Does adding or/and dividing a random variable by a constant change its probability distribution? Suppose that we have a random variable X with probability distribution $PDF_X(\mu_x,\sigma_x)$
Consider random variable $Y=\frac {X-a}b$ , I
 know that mean and variance of Y would be:
$$\mu_y=\frac {\mu_x-a}b, \sigma_y=\sqrt{ \frac {\sigma_x^2} {b^2}  }$$
Would X and Y have the same type of probability distribution (Of course with different mean and variance)?
For example I know that if X is a Normal random variable, Y would be again a Normal random variable. Is this true for all the other probability distribution?
Thank you.
 A: Informally, if we have a random variable $X$, and $Y=aX+b$, where $a$ and $b$ are constants and $b\ne 0$, then $X$ and $Y$ are close relatives. 
But the distributions of $X$ and $Y$ need not have the same type of name. As you pointed out, if $X$ has normal distribution, then so does $Y$. Similarly, if $X$ has uniform distribution, so does $Y$.
However, if $X$ has binomial distribution, then $aX+b$ only has binomial distribution if $a=1$ and $b=0$.  Similar comments could be made about the hypergeometric, the Poisson, and many others.  
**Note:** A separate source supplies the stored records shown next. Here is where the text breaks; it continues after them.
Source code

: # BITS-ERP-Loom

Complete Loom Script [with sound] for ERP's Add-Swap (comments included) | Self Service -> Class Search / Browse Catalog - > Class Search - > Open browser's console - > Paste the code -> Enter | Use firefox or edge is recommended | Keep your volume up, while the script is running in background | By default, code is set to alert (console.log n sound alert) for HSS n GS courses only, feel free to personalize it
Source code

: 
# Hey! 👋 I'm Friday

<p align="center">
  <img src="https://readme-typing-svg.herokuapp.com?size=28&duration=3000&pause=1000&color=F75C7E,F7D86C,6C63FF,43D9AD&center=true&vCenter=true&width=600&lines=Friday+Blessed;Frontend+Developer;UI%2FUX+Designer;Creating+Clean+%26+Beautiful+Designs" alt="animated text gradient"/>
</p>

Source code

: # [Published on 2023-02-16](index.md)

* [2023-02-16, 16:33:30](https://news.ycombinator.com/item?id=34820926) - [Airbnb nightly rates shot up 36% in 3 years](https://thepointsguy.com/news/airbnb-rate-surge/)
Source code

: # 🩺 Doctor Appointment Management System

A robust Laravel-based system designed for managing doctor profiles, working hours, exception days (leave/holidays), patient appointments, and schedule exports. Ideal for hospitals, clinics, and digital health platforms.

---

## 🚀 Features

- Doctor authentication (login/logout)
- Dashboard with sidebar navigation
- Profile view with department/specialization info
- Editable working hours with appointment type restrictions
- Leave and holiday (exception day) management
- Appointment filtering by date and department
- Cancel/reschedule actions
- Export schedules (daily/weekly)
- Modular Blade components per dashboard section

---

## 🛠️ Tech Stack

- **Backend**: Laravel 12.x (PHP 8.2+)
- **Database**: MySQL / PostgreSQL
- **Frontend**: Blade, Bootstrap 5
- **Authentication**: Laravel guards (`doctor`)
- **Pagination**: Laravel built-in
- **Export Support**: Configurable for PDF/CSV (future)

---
The fact that if $X$ has binomial distribution, then (usually) $aX+b$ does not has no real mathematical significance. It just has to do with the kind of distributions we choose to call binomial.  The very close relationship between $X$ and $aX+b$ remains, even if we do not happen to give their distributions the same name.
A: $c\cdot X$ does not necessarily follows the same family of distributions as $X$; depends on the family of distribution $X$ belongs to (Not true e.g. for the Beta distribution, but true for Normal).